**Your assignment**
Every line from the one bearing "6. Fuel Shutoff Valve – ON." through the last line of the entries should be printed exactly, with no other output.
-- Excerpted data follows --
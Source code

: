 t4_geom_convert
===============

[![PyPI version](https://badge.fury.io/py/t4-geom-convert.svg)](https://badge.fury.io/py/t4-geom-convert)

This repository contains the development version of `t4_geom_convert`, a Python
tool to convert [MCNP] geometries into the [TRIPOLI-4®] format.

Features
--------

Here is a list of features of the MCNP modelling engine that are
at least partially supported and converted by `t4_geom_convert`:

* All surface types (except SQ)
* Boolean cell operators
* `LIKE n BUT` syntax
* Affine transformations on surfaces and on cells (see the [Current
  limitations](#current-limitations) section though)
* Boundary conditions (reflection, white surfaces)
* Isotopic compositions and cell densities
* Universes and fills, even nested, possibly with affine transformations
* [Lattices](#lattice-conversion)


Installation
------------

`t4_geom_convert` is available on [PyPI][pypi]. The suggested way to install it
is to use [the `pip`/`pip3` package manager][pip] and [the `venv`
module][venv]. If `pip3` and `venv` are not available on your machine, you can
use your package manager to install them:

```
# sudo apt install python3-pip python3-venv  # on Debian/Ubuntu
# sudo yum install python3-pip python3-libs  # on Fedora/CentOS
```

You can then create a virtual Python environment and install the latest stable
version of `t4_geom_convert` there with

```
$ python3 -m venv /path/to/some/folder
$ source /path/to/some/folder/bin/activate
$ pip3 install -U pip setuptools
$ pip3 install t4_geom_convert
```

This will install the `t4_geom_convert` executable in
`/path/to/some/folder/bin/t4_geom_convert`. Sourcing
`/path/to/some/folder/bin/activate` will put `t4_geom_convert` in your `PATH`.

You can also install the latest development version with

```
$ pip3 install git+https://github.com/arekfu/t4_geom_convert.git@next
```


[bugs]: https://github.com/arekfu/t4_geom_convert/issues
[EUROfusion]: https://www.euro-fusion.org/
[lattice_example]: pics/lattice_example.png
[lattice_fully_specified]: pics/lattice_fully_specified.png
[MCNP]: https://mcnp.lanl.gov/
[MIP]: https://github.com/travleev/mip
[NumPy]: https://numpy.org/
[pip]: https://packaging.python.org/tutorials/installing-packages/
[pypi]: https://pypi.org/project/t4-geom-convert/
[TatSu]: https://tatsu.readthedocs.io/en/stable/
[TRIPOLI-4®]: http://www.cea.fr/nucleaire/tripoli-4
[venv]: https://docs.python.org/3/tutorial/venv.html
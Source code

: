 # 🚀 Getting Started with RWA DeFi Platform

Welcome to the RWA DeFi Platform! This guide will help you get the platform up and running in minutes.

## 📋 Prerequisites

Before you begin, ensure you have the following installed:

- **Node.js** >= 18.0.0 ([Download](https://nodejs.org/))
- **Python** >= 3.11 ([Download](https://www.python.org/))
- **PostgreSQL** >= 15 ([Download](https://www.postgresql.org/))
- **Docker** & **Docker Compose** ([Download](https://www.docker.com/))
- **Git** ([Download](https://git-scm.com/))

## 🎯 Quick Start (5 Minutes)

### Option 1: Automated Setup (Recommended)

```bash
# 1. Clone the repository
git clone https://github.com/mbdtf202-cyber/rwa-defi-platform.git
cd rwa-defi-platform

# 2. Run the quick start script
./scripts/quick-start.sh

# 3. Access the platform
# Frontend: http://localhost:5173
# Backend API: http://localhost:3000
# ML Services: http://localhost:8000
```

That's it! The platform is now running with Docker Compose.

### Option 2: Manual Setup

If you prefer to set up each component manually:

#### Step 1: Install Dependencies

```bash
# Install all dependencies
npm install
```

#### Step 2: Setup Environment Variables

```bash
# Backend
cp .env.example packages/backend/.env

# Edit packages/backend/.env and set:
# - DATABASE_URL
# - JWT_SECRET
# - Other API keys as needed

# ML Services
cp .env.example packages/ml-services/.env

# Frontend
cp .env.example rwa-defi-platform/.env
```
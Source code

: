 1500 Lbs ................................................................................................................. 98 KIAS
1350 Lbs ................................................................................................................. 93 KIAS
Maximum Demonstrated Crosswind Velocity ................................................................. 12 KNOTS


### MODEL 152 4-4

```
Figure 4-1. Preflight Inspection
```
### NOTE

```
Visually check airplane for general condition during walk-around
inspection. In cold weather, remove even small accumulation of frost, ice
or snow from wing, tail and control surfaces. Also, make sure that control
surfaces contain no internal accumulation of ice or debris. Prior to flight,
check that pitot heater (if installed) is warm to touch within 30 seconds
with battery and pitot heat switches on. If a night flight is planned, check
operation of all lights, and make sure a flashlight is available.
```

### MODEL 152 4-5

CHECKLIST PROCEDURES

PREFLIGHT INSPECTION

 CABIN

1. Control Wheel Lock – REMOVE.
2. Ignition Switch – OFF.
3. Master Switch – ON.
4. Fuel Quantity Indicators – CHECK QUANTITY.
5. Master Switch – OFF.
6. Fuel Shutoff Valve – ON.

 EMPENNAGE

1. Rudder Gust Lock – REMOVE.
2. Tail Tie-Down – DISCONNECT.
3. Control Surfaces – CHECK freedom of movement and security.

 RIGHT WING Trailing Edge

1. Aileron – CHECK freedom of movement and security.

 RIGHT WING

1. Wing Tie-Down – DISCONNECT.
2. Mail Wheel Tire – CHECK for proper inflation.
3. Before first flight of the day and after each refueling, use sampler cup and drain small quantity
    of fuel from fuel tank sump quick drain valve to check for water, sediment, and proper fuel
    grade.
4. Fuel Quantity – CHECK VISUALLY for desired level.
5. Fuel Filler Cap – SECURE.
-- Excerpted data concluded --
**Answer section**
6. Fuel Shutoff Valve – ON.

 EMPENNAGE

1. Rudder Gust Lock – REMOVE.
2. Tail Tie-Down – DISCONNECT.
3. Control Surfaces – CHECK freedom of movement and security.

 RIGHT WING Trailing Edge

1. Aileron – CHECK freedom of movement and security.

 RIGHT WING

1. Wing Tie-Down – DISCONNECT.
2. Mail Wheel Tire – CHECK for proper inflation.
3. Before first flight of the day and after each refueling, use sampler cup and drain small quantity
    of fuel from fuel tank sump quick drain valve to check for water, sediment, and proper fuel
    grade.
4. Fuel Quantity – CHECK VISUALLY for desired level.
5. Fuel Filler Cap – SECURE.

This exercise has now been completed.